Goddess Erica (40:17.454)
I was kind of a little bit weirded out by the hate on ACLU because I understand a position of recognizing that there is nuance and that there is freedom of speech in these pornographical spaces, that there is an opportunity for education when it's done the right way. And to conflate it with something like
the way that the ACLU completely, I forget what the words were that she used, but she was like, know, they denounced the Klan, right? Right, they're not having parties with the Klan, right? But there's no part of racism that can be sliced into nuance.

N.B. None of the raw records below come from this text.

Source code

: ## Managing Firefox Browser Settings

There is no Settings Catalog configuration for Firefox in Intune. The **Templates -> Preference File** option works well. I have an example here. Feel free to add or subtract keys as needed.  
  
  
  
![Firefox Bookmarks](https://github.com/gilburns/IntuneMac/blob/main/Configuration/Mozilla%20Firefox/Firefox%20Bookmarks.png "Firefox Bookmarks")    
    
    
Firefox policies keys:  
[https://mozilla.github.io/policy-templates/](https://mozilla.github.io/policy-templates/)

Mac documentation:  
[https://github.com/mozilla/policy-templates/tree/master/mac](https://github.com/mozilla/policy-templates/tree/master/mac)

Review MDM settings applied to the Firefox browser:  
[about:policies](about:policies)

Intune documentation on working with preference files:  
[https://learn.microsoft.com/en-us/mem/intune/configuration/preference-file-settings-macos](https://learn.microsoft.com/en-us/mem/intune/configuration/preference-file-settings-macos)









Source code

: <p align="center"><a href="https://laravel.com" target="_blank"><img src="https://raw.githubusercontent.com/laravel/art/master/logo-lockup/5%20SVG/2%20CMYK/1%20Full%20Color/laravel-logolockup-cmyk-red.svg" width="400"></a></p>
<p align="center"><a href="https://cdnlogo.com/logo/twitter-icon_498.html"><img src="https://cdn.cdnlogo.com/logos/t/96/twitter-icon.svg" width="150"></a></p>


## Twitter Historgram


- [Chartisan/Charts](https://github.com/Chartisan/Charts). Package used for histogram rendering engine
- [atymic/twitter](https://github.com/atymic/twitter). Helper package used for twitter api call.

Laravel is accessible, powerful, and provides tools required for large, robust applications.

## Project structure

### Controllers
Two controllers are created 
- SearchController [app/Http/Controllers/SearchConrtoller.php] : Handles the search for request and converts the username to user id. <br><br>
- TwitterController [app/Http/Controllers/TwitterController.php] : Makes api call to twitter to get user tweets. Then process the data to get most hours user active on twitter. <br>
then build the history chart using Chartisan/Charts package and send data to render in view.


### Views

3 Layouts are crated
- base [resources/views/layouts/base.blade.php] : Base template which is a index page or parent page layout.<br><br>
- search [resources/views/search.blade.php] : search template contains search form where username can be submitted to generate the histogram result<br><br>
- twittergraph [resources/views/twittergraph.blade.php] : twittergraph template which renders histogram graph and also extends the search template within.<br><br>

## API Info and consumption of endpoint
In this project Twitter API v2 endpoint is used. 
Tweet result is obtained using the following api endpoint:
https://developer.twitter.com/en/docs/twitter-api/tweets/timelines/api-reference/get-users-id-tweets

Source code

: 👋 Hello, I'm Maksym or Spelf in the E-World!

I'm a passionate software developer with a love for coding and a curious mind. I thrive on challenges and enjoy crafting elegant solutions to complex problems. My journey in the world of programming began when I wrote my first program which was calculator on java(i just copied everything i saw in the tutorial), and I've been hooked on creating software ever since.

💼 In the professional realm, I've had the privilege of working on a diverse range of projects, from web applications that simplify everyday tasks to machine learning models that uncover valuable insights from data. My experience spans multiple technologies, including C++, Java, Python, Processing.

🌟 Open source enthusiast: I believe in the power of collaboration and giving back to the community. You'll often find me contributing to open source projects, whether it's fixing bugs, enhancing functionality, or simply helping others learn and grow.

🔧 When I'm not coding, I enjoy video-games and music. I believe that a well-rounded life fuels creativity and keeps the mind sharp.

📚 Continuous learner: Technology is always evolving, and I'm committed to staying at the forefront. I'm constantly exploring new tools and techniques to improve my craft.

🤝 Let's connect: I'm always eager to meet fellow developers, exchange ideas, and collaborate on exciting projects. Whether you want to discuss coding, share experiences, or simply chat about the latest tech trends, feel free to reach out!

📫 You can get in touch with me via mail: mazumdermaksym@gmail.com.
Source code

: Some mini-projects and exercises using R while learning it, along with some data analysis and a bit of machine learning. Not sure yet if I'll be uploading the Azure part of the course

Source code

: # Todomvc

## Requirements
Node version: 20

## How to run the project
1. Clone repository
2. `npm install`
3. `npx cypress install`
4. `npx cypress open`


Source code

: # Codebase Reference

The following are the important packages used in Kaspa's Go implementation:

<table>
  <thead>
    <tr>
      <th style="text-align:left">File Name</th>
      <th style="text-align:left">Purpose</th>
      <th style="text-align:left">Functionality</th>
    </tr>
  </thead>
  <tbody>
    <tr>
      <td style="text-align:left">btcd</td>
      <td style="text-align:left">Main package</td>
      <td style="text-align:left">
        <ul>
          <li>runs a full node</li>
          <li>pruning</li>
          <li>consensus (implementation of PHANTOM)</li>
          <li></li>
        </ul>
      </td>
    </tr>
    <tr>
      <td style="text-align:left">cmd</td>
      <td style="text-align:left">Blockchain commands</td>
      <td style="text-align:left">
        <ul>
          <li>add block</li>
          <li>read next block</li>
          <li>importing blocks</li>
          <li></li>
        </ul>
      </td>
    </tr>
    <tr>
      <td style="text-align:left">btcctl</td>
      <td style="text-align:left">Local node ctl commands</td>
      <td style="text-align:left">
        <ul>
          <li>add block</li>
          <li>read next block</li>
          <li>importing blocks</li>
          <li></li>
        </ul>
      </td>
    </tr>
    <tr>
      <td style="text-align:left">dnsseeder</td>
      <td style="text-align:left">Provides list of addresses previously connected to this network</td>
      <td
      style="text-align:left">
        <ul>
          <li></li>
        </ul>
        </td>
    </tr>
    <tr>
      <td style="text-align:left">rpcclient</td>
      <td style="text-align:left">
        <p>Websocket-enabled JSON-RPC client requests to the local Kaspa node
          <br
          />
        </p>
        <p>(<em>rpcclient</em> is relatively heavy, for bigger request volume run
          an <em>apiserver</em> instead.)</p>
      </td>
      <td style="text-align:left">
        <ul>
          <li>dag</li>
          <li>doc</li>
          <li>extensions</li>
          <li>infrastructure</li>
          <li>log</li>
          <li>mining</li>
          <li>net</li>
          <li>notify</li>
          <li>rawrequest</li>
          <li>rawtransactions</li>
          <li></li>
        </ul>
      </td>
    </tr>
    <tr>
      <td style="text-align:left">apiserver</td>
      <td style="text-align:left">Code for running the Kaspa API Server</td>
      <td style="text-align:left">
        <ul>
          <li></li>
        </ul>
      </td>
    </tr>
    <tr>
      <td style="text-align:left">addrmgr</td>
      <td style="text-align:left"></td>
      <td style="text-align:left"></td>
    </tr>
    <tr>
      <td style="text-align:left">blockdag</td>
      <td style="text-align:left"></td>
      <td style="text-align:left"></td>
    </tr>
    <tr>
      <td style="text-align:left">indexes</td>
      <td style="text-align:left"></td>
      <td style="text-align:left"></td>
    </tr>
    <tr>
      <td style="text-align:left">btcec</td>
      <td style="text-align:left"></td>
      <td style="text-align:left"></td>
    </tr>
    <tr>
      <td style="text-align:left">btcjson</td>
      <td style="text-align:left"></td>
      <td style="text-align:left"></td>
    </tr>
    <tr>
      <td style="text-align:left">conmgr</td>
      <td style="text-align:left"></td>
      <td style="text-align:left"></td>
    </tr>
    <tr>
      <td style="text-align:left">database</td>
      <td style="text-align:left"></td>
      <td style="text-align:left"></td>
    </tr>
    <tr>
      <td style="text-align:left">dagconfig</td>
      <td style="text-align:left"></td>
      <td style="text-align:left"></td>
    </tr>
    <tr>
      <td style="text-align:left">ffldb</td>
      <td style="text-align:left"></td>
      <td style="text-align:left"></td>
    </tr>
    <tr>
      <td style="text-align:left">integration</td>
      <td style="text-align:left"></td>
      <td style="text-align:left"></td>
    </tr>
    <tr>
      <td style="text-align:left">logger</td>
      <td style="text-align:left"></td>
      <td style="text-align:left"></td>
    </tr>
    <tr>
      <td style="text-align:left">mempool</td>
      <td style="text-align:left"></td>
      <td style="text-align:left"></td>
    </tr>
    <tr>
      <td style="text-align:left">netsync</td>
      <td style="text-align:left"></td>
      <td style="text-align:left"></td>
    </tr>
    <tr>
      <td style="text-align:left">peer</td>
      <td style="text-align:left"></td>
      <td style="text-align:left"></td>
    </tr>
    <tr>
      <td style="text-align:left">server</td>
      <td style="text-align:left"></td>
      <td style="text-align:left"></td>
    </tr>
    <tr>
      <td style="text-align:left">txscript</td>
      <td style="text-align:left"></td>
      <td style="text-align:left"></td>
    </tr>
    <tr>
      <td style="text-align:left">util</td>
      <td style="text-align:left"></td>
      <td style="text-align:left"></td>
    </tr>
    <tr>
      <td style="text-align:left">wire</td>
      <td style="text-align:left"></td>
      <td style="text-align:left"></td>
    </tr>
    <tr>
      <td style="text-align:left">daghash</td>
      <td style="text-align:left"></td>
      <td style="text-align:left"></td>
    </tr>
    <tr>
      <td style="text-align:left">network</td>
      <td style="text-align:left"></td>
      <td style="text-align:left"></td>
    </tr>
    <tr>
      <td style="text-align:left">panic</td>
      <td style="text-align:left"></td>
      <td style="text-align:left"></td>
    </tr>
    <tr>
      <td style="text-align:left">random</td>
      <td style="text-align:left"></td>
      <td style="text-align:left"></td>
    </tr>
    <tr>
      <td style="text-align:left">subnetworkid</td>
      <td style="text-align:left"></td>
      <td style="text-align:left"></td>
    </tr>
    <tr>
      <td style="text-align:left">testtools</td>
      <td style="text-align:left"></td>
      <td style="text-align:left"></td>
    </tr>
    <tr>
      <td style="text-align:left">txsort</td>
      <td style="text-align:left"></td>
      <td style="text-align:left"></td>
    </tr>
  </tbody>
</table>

Becky Mollenkamp (40:56.318)
Right, but they're at parties with pornographers.
Goddess Erica (41:09.144)
There is, you know, and we try to do it all the time, right? just listen to them. They're allowed their opinions. No, no, there is no room for racism. There is no room for non-consent. And that is across the board for everything. And I think that if that is the one lesson that we learn about everything, because you don't, the problem when she starts to talk about harm and...
Abusive things happening. That's when it starts to bleed into the gray areas of kink where people can actually consent and if you don't know that they are consenting then it looks like harm That is where someone can be smiling through something that doesn't look like it's fun And they actually are enjoying themselves and it's up to that individual person It is not up to us to to decide for them What is harmful is up to us to believe them when they say it's harmful
But it is not up to us to decide that this thing is harmful for them and to try to rush in like some white saviors to rescue them from whatever it is that they are experiencing because it hurts our eyes and brains. We really need to recognize that consent is king. when we understand what that is, when we understand that people, that there are certain circumstances that people cannot give consent.
Becky Mollenkamp (42:23.792)
And we.
Goddess Erica (42:31.406)
And that is under duress, whether that is financial or situational, whether it is under intoxication, whether that they are being drugged or put into power structures. And also with age, children cannot consent. Children cannot consent. And so people under the age of 18 and honestly, let's just call it 21, cannot consent.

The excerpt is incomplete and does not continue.